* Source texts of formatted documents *
Start of Block

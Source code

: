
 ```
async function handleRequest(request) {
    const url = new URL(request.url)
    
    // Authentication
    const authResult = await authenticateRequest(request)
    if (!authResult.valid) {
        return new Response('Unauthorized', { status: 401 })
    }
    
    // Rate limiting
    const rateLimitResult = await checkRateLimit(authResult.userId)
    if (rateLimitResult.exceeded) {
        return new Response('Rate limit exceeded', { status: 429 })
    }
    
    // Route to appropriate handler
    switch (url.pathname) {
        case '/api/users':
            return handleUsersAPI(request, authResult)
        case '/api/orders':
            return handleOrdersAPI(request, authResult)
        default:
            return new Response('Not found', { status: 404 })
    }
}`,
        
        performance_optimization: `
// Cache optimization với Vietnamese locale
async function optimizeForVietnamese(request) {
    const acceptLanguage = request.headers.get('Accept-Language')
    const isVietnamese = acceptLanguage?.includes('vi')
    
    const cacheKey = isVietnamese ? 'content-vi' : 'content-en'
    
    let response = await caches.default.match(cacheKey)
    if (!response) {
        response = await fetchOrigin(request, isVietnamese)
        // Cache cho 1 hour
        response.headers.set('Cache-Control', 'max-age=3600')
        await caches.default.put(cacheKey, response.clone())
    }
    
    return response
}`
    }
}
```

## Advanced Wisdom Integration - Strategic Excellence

End of Block

* What you need to do *
Each record above is to be returned verbatim.

* Task response *
Source code

:
 ```
async function handleRequest(request) {
    const url = new URL(request.url)
    
    // Authentication
    const authResult = await authenticateRequest(request)
    if (!authResult.valid) {
        return new Response('Unauthorized', { status: 401 })
    }
    
    // Rate limiting
    const rateLimitResult = await checkRateLimit(authResult.userId)
    if (rateLimitResult.exceeded) {
        return new Response('Rate limit exceeded', { status: 429 })
    }
    
    // Route to appropriate handler
    switch (url.pathname) {
        case '/api/users':
            return handleUsersAPI(request, authResult)
        case '/api/orders':
            return handleOrdersAPI(request, authResult)
        default:
            return new Response('Not found', { status: 404 })
    }
}`,
        
        performance_optimization: `
// Cache optimization với Vietnamese locale
async function optimizeForVietnamese(request) {
    const acceptLanguage = request.headers.get('Accept-Language')
    const isVietnamese = acceptLanguage?.includes('vi')
    
    const cacheKey = isVietnamese ? 'content-vi' : 'content-en'
    
    let response = await caches.default.match(cacheKey)
    if (!response) {
        response = await fetchOrigin(request, isVietnamese)
        // Cache cho 1 hour
        response.headers.set('Cache-Control', 'max-age=3600')
        await caches.default.put(cacheKey, response.clone())
    }
    
    return response
}`
    }
}
```

## Advanced Wisdom Integration - Strategic Excellence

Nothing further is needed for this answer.